Dum Dum Girls' recently released record, Too True, is a slight departure from the band's other two LPs and four EPs, with its darker vibe (think Siouxsie and the Banshees and The Jesus and Mary Chain) and dance-y rhythms.

"An artist like [Madonna] or David Bowie or Primal Scream have shifted what they do drastically from record to record," Penny tells me, citing Madonna's pop influence on her from a young age. "I think, on this record, I was keen to do something more upbeat, danceable, [and with a] pop aesthetic, in as much as that makes sense in the Dum Dum Girls world."

Too True marks the fifth release the Girls employed the talent of producer Richard Gottehrer, noted for his work with Blondie and The Go-Go's and his role in writing "I Want Candy" as a member of The Strangeloves. Penny's working relationship with Gottehrer started when he tweaked her bedroom recordings and oversaw post-production on what later would become the band's debut, I Will Be.

"[It was] a great introduction in working more collaboratively together on future stuff. He just has a really interesting life story and his résumé is work, be it songwriting or producing," Penny says. "We have a lot of the same reference points — except for me, it's that I love these records, and, for him, it's that he worked on them."

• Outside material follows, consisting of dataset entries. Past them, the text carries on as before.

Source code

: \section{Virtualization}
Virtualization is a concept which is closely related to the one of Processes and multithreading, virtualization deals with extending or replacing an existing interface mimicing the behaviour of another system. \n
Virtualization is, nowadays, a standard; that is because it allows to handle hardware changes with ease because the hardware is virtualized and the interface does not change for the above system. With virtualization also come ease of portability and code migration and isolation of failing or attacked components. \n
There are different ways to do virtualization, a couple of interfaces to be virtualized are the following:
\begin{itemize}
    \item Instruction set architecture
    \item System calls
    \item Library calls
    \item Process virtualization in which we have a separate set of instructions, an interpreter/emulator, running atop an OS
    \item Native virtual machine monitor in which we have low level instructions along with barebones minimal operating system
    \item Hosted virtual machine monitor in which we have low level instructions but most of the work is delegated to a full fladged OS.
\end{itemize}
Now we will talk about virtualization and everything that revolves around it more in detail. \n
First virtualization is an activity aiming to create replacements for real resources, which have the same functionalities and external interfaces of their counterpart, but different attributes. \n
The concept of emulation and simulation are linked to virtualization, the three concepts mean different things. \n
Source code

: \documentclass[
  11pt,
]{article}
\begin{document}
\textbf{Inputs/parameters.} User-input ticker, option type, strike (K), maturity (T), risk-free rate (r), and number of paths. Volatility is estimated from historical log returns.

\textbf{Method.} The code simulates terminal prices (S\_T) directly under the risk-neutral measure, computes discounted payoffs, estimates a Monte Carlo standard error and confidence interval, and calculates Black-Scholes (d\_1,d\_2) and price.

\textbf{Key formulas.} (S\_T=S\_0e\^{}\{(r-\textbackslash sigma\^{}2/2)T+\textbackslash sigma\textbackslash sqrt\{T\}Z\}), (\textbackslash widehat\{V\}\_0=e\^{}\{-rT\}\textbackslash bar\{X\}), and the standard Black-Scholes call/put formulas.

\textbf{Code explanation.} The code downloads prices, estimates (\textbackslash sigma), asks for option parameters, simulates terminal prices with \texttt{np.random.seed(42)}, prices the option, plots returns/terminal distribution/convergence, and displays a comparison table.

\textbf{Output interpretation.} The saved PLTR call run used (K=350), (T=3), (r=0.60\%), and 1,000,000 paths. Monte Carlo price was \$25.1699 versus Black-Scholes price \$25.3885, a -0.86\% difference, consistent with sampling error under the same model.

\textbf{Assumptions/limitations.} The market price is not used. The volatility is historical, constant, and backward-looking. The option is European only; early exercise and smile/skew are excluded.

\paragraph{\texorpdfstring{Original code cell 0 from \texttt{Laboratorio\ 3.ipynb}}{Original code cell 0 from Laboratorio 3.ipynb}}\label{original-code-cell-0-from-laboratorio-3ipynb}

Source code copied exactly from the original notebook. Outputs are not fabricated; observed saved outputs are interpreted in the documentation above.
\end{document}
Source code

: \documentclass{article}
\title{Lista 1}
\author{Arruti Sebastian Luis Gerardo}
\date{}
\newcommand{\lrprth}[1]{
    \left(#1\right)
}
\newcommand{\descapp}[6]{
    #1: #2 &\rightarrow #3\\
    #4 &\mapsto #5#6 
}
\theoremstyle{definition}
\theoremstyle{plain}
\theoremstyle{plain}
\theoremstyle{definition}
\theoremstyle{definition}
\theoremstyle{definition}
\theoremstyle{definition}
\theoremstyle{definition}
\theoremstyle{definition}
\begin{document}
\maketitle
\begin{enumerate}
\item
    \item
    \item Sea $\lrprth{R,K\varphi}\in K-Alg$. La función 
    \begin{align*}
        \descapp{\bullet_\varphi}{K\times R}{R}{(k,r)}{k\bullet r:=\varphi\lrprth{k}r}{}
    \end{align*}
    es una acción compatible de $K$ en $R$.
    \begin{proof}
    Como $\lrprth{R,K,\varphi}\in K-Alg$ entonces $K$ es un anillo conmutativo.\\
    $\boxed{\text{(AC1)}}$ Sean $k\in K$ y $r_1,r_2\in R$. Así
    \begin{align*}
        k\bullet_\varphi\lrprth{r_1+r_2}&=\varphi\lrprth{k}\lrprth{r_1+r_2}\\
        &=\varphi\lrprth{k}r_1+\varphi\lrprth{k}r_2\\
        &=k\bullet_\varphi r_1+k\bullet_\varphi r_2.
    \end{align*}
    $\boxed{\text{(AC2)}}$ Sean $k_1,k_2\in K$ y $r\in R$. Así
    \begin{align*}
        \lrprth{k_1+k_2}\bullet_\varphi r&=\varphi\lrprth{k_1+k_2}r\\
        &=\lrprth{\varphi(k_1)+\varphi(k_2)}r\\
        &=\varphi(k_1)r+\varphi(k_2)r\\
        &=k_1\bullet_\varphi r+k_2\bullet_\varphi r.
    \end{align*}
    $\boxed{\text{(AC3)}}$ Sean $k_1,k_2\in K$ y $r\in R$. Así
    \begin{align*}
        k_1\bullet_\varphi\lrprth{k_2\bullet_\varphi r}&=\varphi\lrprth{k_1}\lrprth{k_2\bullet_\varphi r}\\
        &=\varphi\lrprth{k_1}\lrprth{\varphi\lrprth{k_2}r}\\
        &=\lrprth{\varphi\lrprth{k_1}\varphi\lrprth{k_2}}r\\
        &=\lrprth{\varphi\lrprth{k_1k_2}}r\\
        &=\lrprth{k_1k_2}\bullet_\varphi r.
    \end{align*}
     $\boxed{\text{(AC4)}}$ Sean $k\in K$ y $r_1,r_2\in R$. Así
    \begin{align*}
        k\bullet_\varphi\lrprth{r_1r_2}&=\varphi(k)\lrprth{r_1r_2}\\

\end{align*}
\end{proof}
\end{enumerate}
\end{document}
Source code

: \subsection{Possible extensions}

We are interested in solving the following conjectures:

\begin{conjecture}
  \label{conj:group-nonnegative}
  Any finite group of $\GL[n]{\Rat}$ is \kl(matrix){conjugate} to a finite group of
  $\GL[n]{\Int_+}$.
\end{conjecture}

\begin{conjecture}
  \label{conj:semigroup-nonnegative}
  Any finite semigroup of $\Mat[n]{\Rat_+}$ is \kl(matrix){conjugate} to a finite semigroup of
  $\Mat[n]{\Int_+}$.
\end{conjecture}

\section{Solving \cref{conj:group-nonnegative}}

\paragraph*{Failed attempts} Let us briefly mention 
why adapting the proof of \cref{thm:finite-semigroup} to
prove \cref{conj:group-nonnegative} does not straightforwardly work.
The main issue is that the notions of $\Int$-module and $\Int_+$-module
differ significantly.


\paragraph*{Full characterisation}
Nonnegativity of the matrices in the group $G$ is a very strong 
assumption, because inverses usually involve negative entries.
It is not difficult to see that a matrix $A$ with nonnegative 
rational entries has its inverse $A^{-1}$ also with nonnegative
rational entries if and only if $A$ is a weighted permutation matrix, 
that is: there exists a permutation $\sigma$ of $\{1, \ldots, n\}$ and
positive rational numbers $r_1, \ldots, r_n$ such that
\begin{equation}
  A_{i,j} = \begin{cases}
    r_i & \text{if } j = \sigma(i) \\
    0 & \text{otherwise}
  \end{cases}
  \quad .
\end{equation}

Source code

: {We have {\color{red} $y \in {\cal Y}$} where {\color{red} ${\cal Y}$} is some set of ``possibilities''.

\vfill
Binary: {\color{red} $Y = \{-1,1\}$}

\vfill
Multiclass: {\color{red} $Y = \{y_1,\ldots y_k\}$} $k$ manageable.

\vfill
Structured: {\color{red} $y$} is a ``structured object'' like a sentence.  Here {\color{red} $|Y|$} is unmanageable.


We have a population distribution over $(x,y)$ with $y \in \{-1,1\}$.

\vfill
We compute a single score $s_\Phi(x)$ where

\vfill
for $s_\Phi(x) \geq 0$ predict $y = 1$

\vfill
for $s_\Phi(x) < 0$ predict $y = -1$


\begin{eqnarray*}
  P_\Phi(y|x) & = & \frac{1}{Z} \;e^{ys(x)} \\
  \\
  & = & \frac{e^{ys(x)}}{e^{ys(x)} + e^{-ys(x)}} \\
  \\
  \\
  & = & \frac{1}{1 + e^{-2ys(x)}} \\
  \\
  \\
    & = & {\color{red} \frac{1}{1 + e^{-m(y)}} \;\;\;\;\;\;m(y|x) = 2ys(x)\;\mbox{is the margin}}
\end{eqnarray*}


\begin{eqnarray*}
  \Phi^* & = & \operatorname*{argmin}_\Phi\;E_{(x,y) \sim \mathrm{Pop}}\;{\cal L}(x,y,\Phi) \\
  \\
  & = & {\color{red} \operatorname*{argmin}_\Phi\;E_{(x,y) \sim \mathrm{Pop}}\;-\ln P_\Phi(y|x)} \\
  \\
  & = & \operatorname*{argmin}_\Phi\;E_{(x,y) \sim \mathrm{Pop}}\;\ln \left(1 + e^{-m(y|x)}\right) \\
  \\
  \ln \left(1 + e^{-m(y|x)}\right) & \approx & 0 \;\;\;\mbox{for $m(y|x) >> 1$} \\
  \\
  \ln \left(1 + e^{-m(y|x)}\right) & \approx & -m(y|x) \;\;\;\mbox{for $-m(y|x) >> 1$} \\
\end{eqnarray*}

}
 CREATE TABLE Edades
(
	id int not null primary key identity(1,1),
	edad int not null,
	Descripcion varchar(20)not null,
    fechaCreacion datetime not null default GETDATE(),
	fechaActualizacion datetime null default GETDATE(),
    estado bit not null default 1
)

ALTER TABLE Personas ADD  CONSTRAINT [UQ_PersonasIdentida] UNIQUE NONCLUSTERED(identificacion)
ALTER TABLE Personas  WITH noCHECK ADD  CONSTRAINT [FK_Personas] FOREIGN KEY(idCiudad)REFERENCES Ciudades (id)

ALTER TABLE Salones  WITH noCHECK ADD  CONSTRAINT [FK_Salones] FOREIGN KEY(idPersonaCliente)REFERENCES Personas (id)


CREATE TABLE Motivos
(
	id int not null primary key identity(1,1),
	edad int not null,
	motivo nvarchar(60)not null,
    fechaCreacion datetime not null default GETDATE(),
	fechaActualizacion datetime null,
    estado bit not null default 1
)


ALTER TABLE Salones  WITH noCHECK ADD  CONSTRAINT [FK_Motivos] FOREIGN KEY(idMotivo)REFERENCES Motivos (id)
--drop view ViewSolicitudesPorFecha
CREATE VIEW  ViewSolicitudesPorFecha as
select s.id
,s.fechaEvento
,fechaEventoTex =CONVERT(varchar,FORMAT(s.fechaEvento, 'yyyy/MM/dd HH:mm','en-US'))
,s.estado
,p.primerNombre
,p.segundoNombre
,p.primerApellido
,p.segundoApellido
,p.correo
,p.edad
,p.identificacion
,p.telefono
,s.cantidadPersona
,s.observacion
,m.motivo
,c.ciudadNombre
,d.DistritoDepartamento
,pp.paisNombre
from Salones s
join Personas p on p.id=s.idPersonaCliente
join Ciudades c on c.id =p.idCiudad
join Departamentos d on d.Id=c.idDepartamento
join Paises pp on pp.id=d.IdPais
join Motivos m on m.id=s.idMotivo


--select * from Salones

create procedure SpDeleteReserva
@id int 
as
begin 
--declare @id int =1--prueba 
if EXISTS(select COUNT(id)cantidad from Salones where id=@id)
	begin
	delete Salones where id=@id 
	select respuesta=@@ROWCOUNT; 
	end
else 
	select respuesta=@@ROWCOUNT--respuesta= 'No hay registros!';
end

Many of the musical themes of Gottehrer's '70s and '80s work have carried over in Dum Dum Girls' sound — retro or vintage or whatever you want to call it — but it's simply delectable. However, Penny contends that carrying the torch of traditional rock 'n' roll is far more about attitude.

"It's sort of a do-whatever-I-want kind of attitude," Penny says. "It's an energy, and it's something that's contagious but also isn't necessarily limited to things that would be considered exclusively in the genre of rock 'n' roll."

Part of that attitude comes out on "Catholicked" (from the band's 2010 Blissed Out compilation), a song about shedding her parents' religion, borrowing the line "Jesus died for somebody's sins, but not mine," from Patti Smith. I asked Penny what her mom and pop thought of the song.

"I don't even know that my dad heard it. He's an atheist, so that's not a big deal. My mother was definitely a pretty devout Catholic," Penny says. "I gave my parents a copy just as a courtesy and deliberately removed the back of the record, so she wouldn't see the title. But she saw it on the record itself . . . She was, like, is that meaning what I think it means? That was about the extent of our exchange."

"Rimbaud Eyes," the second single from Too True, borrows from the French poet's piece "The Drunken Boat" but is more about Penny's relationship with her husband, Brandon Welchez, of San Diego's Crocodiles.

"We're all kind of big readers, big fans of poetry in general and [Rimbaud] specifically," Penny says. "He got this T-shirt — a very classic portrait of Rimbaud — and proceeded to wear it for about two years straight. This picture, I've seen it every day forever. Even a screenprinted T-shirt, there's something very, very intense about his eyes . . . People's eyes have always been something that interested me. Probably the first thing I notice or evaluate when I meet someone. I feel like they're very telling."